ADVICE FOR SONGWRITERS

This afternoon I stumbled across an email, dated four years ago to the day. It’s a list of songwriting tips, put together at the behest of a good friend. At the time I was playing in four bands, and writing the best songs of my life for The Bluffhearts. I stand by it all, and offer it unconditionally to my fellow tunesmiths.

  1. The only thing worse than being too obvious is not being obvious enough.
  2. The first song I ever wrote was a literal account of a carefree afternoon. It had three verses, a key change for the chorus, a bridge and about eight chords. It took several weeks to finish. The last song I wrote has just three chords and took half an hour to write. It is a much better song. Distil, distil, distil.
  3. If you hear the same chord progression in more than one song, that means it’s up for grabs. Talent borrows, genius steals.
  4. You don’t always have to live it to write it. Songwriting is about feeling – if you can conjure up what it would feel like, write about that. You don’t have to be cuckolded to imagine how it feels. Diane Warren, writer of Aerosmith’s smash Don’t Want To Miss A Thing, answered “Oh god, no! I have a life!” when asked if she had ever lain awake just to watch someone breathing. If you have no imagination, you will struggle to write songs.
  5. It’s fun to write in character. Take a step outside yourself.
  6. Your limitations + your influences = your style. Accept your limitations as hidden strengths – for example, if you have a limited vocal range (like mine), you are forced to write melodies that more people can sing.
  7. Lyrically, it’s best to start with the title. You can build a whole song (or album) out of one good phrase or thought.
  8. Performing songs is entertainment. Therefore, they should be entertaining. Too many people forget this.
  9. The best way to win over a crowd? Be really, really good. If you’re not very good, act like you are.
  10. Never apologise on stage. Never. Never make excuses (“I have a cold tonight…”). Nine times out of nine the audience won’t even notice. But if you tell them you’re shit, they will believe you. Har Mar Superstar would finish a song and shout “Give it up for me I’m fucking awesome!”. People believed him.
  11. If you can’t think of something to write about, you can’t go wrong with sex.

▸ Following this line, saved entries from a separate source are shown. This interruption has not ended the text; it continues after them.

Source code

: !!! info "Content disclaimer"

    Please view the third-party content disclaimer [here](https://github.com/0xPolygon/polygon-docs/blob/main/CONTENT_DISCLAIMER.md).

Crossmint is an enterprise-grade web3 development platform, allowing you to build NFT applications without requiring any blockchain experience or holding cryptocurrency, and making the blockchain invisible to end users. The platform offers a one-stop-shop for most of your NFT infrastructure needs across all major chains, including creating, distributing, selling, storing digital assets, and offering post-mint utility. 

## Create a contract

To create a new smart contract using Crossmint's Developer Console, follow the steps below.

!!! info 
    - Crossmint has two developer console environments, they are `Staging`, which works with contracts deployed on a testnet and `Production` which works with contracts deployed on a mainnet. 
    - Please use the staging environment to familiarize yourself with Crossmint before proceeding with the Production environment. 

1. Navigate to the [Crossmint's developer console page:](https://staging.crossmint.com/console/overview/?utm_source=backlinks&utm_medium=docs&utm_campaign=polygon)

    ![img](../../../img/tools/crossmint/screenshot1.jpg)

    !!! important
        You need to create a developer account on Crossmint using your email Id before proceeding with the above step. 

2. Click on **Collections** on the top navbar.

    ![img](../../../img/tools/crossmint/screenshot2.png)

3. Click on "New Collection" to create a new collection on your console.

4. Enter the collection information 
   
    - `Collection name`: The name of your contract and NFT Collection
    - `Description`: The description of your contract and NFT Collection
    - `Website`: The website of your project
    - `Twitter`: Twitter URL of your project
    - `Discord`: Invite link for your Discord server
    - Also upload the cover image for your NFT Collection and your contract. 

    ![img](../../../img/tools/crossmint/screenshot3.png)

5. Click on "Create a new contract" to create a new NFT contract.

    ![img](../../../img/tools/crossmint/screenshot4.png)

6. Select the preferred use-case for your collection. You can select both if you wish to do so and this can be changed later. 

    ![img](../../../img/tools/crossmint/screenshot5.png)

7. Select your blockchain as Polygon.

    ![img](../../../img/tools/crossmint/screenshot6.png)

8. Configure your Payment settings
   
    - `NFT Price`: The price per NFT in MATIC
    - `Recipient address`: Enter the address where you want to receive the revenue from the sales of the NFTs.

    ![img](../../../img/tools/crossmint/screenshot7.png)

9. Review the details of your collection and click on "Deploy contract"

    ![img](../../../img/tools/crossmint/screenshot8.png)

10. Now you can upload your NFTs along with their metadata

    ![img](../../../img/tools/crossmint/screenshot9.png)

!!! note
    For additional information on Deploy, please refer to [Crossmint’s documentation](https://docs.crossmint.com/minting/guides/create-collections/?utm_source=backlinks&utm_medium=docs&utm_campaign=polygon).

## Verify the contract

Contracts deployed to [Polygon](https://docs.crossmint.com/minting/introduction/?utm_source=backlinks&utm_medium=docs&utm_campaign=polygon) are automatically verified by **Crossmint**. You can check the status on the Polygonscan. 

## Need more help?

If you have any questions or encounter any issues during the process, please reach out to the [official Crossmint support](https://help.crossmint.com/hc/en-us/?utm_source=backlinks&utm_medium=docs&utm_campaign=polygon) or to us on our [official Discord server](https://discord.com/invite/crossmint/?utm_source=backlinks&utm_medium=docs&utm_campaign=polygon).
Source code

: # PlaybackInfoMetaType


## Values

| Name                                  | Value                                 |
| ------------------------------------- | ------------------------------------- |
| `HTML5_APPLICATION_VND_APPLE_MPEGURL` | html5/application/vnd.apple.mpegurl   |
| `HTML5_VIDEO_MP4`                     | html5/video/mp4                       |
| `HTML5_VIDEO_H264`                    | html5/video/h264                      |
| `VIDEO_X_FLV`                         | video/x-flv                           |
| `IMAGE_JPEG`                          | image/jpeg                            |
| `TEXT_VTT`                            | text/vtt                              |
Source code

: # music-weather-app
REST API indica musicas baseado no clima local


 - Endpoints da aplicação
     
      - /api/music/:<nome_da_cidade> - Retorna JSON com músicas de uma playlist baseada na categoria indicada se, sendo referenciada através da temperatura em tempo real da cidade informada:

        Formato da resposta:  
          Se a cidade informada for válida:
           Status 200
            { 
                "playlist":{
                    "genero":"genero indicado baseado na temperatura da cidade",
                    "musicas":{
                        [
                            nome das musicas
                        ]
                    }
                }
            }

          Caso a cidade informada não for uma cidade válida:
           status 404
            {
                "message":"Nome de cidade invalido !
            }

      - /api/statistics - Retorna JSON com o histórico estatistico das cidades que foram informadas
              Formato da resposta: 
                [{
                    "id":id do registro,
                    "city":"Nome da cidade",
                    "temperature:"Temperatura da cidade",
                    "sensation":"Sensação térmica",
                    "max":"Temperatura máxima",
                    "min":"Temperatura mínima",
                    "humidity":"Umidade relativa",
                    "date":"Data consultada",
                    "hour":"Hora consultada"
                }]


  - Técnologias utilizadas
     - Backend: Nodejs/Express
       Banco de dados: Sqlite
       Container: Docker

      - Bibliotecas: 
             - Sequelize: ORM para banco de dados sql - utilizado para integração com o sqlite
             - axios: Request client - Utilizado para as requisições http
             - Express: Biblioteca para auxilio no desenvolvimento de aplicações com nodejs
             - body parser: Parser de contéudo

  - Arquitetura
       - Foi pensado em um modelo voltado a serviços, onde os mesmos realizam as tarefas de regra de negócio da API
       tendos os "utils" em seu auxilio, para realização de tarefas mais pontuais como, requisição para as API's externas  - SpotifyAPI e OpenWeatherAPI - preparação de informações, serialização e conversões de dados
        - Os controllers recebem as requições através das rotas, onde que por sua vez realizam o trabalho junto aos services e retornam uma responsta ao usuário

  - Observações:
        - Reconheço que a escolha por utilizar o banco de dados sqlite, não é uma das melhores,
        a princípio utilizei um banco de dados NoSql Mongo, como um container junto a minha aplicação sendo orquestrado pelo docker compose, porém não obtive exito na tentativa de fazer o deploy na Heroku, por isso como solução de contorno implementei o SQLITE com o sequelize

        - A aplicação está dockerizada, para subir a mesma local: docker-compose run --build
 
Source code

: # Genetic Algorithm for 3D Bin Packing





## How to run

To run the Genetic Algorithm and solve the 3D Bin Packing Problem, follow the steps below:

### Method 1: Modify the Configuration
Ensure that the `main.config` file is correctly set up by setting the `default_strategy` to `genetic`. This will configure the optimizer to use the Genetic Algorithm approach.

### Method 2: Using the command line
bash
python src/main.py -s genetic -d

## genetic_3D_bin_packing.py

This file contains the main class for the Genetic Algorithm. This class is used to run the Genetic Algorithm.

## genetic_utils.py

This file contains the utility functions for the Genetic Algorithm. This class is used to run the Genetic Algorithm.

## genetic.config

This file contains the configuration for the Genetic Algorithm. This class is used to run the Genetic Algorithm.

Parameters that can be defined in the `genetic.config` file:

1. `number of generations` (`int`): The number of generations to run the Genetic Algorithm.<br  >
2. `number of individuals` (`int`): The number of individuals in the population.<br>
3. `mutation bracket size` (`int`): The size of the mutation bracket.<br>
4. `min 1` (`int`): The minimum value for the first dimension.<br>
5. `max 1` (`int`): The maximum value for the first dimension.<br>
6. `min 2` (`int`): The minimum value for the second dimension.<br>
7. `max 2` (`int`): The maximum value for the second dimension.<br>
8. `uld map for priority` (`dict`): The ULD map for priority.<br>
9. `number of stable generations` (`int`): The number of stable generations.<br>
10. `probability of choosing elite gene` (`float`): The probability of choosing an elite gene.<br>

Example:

  12. First thought, best thought. Overthinking is the death of creativity.
  13. I use a rhyming dictionary from time to time. If I know what I am trying to say but can’t find a way to make it fit, then I look up options for the first or second part of the couplet. I used to consider this cheating, but it’s the same as looking up a chord. It has made me a better songwriter – ’nuff said.
  14. Collaboration rules.
  15. If you’re stuck, start humming and strum G. It’s The People’s Key for a reason.
  16. Not every song you write has to be THE BEST SONG IN THE WORLD. If you are trying to write THE BEST SONG IN THE WORLD every time, you will end up with an awful lot of overblown songs. Don’t force it – you don’t have to use every trick in your arsenal every time.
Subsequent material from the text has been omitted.